I stop. Is that March 14 or May 14? Both months begin with the letters “MA.” Both dates seem plausible when I consider that it’s early April. This half-and-half cream might have gone bad two weeks ago or it might have two weeks of quality left in it. Which is it? Is this going to give me a tummy ache or not?
Fortunately, I have not exhausted the backup plan. I have used only a fraction of my power. I unscrew the cap and hold the carton to my nose. Sniff. Seems okay. The half-and-half plops into my coffee.
Afterwards, I ask my co-workers in the office what they think “MA” means. My Canadian co-worker is confident that it’s May.
Quickly I get to wondering about what a clearer abbreviation might have been. “MY,” perhaps? March doesn’t have a “Y” in it. Maybe a number scheme would have worked better – the carton could say the number of the month (“05”) instead of its name. But without context, that digit is simply data, not information. It’s too vague to mean anything. Even if the user knew that number signified a month, it is still probably easier to more quickly recognize a month by its letters than by mentally retrieving the other half of the key-value pair “fifth month.”
Then I remember that being a product of Canada, an officially bilingual country, the month abbreviations surely must have been carefully chosen to fit both English and French spellings. After all, it would have been even more confusing had the carton contained two month abbreviations, one for each language.
Curious, I later poked Google for anything that had been written about Canadian month abbreviations to see if I was right about the labels needing to accommodate both official languages. Yes, turns out that is indeed the case: the two-letter abbreviations were designed to contain only letters that show up in both languages’ spellings of each month.
JA | January | janvier |
FE | February | février |
MR | March | mars |
AL | April | avril |
MA | May | mai |
JN | June | juin |
JL | July | juillet |
AU | August | août |
SE | September | septembre |
OC | October | octobre |
NO | November | novembre |
DE | December | décembre |
“Canadian Month Name Abbreviations,” a minimally styled HTML page from 2014, explores the topic in a satisfying level of detail. The author ruminates on other possible abbreviations for each month and realizes, as I begrudgingly did, that “MA” was literally the only possible option for May given the constraints on the naming conventions for this information.
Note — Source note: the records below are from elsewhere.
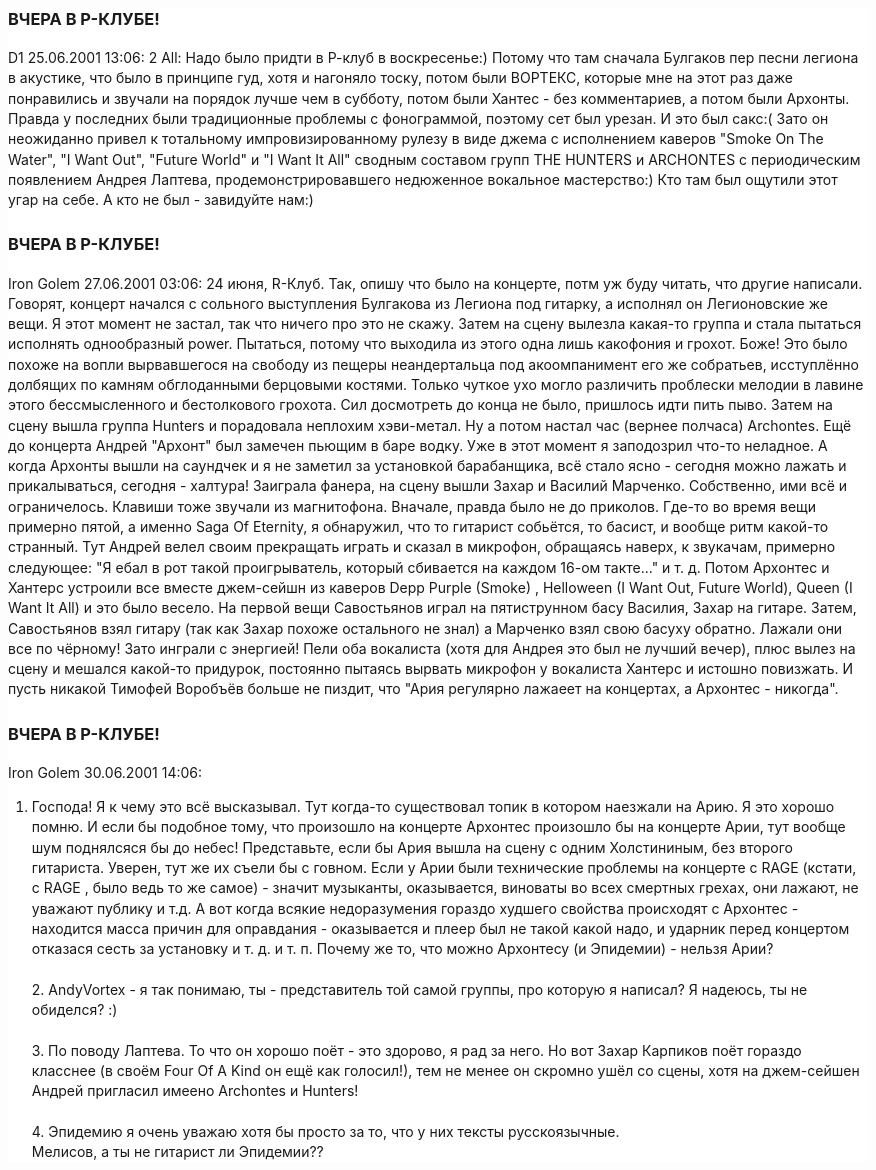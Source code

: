### ВЧЕРА В Р-КЛУБЕ!

D1 25.06.2001 13:06:
2 All: Надо было придти в Р-клуб в воскресенье:) Потому что там сначала Булгаков пер песни легиона в акустике, что было в принципе гуд, хотя и нагоняло тоску, потом были ВОРТЕКС, которые мне на этот раз даже понравились и звучали на порядок лучше чем в субботу, потом были Хантес - без комментариев, а потом были Архонты. Правда у последних были традиционные проблемы с фонограммой, поэтому сет был урезан. И это был сакс:( Зато он неожиданно привел к тотальному импровизированному рулезу в виде джема с исполнением каверов "Smoke On The Water", "I Want Out", "Future World" и "I Want It All" сводным составом групп THE HUNTERS и ARCHONTES с периодическим появлением Андрея Лаптева, продемонстрировавшего недюженное вокальное мастерство:) Кто там был ощутили этот угар на себе. А кто не был - завидуйте нам:)

### ВЧЕРА В Р-КЛУБЕ!

Iron Golem 27.06.2001 03:06:
24 июня, R-Клуб. Так, опишу что было на концерте, потм уж буду читать, что другие написали.<BR>Говорят, концерт начался с сольного выступления Булгакова из Легиона под гитарку, а исполнял он Легионовские же вещи. Я этот момент не застал, так что ничего про это не скажу. Затем на сцену вылезла какая-то группа и стала пытаться исполнять однообразный power. Пытаться, потому что выходила из этого одна лишь какофония и грохот. Боже! Это было похоже на вопли вырвавшегося на свободу из пещеры неандертальца под акоомпанимент его же собратьев, исступлённо долбящих по камням обглоданными берцовыми костями. Только чуткое ухо могло различить проблески мелодии в лавине этого бессмысленного и бестолкового грохота. Сил досмотреть до конца не было, пришлось идти пить пыво. Затем на сцену вышла группа Hunters и порадовала неплохим хэви-метал. Ну а потом настал час (вернее полчаса) Archontes. Ещё до концерта Андрей "Архонт" был замечен пьющим в баре водку. Уже в этот момент я заподозрил что-то неладное. А когда Архонты вышли на саундчек и я не заметил за установкой барабанщика, всё стало ясно - сегодня можно лажать и прикалываться, сегодня - халтура! Заиграла фанера, на сцену вышли Захар и Василий Марченко. Собственно, ими всё и ограничелось. Клавиши тоже звучали из магнитофона. Вначале, правда было не до приколов. Где-то во время вещи примерно пятой, а именно Saga Of Eternity, я обнаружил, что то гитарист собьётся, то басист, и вообще ритм какой-то странный. Тут Андрей велел своим прекращать играть и сказал в микрофон, обращаясь наверх, к звукачам, примерно следующее: "Я ебал в рот такой проигрыватель, который сбивается на каждом 16-ом такте..." и т. д. Потом Архонтес и Хантерс устроили все вместе джем-сейшн из каверов Depp Purple (Smoke) , Helloween (I Want Out, Future World), Queen (I Want It All) и это было весело. На первой вещи Савостьянов играл на пятиструнном басу Василия, Захар на гитаре. Затем, Савостьянов взял гитару (так как Захар похоже остального не знал) а Марченко взял свою басуху обратно. Лажали они все по чёрному! Зато инграли с энергией! Пели оба вокалиста (хотя для Андрея это был не лучший вечер), плюс вылез на сцену и мешался какой-то придурок, постоянно пытаясь вырвать микрофон у вокалиста Хантерс и истошно повизжать. И пусть никакой Тимофей Воробъёв больше не пиздит, что "Ария регулярно лажаеет на концертах, а Архонтес - никогда".

### ВЧЕРА В Р-КЛУБЕ!

Iron Golem 30.06.2001 14:06:
1. Господа! Я к чему это всё высказывал. Тут когда-то существовал топик в котором наезжали на Арию. Я это хорошо помню. И если бы подобное тому, что произошло на концерте Архонтес произошло бы на концерте Арии, тут вообще шум поднялсяся бы до небес! Представьте, если бы Ария вышла на сцену с одним Холстининым, без второго гитариста. Уверен, тут же их съели бы с говном. Если у Арии были технические проблемы на концерте с RAGE (кстати, с RAGE , было ведь то же самое) - значит музыканты, оказывается, виноваты во всех смертных грехах, они лажают, не уважают публику и т.д. А вот когда всякие недоразумения гораздо худшего свойства происходят с Архонтес - находится масса причин для оправдания - оказывается и плеер был не такой какой надо, и ударник перед концертом отказася сесть за установку и т. д. и т. п. Почему же то, что можно Архонтесу (и Эпидемии) - нельзя Арии?<BR><BR>2. AndyVortex - я так понимаю, ты - представитель той самой группы, про которую я написал? Я надеюсь, ты не обиделся? :)<BR><BR>3. По поводу Лаптева. То что он хорошо поёт - это здорово, я рад за него. Но вот Захар Карпиков поёт гораздо класснее (в своём Four Of A Kind он ещё как голосил!), тем не менее он скромно ушёл со сцены, хотя на джем-сейшен Андрей пригласил имеено Archontes и Hunters!<BR><BR>4. Эпидемию я очень уважаю хотя бы просто за то, что у них тексты русскоязычные.<BR>Мелисов, а ты не гитарист ли Эпидемии??
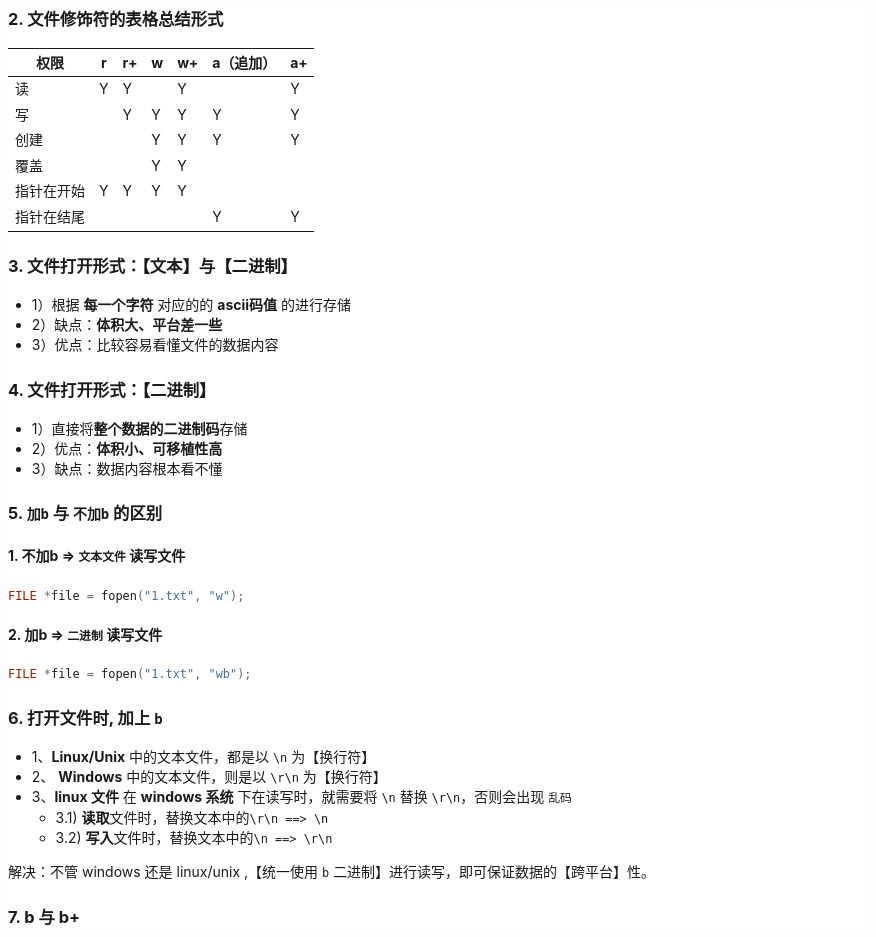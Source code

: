 ### 2. 文件修饰符的表格总结形式

| 权限    | r    | r+   | w    | w+   | a（追加） | a+   |
| ----- | ---- | ---- | ---- | ---- | ---- | ---- |
| 读     | Y    | Y    |      | Y    |      | Y    |
| 写     |      | Y    | Y    | Y    | Y    | Y    |
| 创建    |      |      | Y    | Y    | Y    | Y    |
| 覆盖    |      |      | Y    | Y    |      |      |
| 指针在开始 | Y    | Y    | Y    | Y    |      |      |
| 指针在结尾 |      |      |      |      | Y    | Y    |

### 3. 文件打开形式：【文本】与【二进制】

- 1）根据 **每一个字符** 对应的的 **ascii码值** 的进行存储
- 2）缺点：**体积大、平台差一些**
- 3）优点：比较容易看懂文件的数据内容

### 4. 文件打开形式：【二进制】

- 1）直接将**整个数据的二进制码**存储
- 2）优点：**体积小、可移植性高**
- 3）缺点：数据内容根本看不懂

### 5. `加b` 与 `不加b` 的区别

#### 1. 不加b => `文本文件` 读写文件

```c
FILE *file = fopen("1.txt", "w");
```

#### 2. 加b => `二进制` 读写文件


```c
FILE *file = fopen("1.txt", "wb");
```

### 6. 打开文件时, 加上 `b` 

- 1、**Linux/Unix** 中的文本文件，都是以 `\n` 为【换行符】
- 2、 **Windows** 中的文本文件，则是以 `\r\n` 为【换行符】
- 3、**linux 文件** 在 **windows 系统** 下在读写时，就需要将 `\n` 替换 `\r\n`，否则会出现 `乱码`
  - 3.1) **读取**文件时，替换文本中的`\r\n ==> \n`
  - 3.2) **写入**文件时，替换文本中的`\n ==> \r\n`

解决：不管 windows 还是 linux/unix ,【统一使用 `b` 二进制】进行读写，即可保证数据的【跨平台】性。

### 7. b 与 b+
The author reverse-engineers the information architecture in detail:
The abbreviation starts with the first letter of the English or French name. (By chance, English and French always agree on the first letter. Not true with, for example, English and Spanish: January/enero.)
The second letter has to be in both the English name and the French name. Consider the month April/avril. It can’t abbreviate as “AP”, because there’s no “P” in “avril”, and it can’t abbreviate as “AV” because there’s no “V” in “April”. But both “April” and “avril” have “L” in common, so they can (and do) abbreviate as “AL”. (The other possible solutions: “AI” and “AR”.)
As a user of the half-and-half, “sniffing” for information about the expiration date of the product, this particular labelling scheme failed me. I was unable to discern meaning from the two letters I was provided. And yet, my Canadian colleague could immediately tell what that abbreviation meant. The fact that the two-letter code must accommodate both English and French was a “a-ha” moment to me, a recent immigrant from the United States, but it was obvious to her. A mere abbreviation on a carton reminded me that I was a foreigner.
However, given the bilingual constraints of this labelling scheme, I think the information architects at the Canadian Food Inspection Agency did the best they could given what they had to work with. I put this new information into the back of my mind, and the half-and-half carton into the back of the office mini-fridge.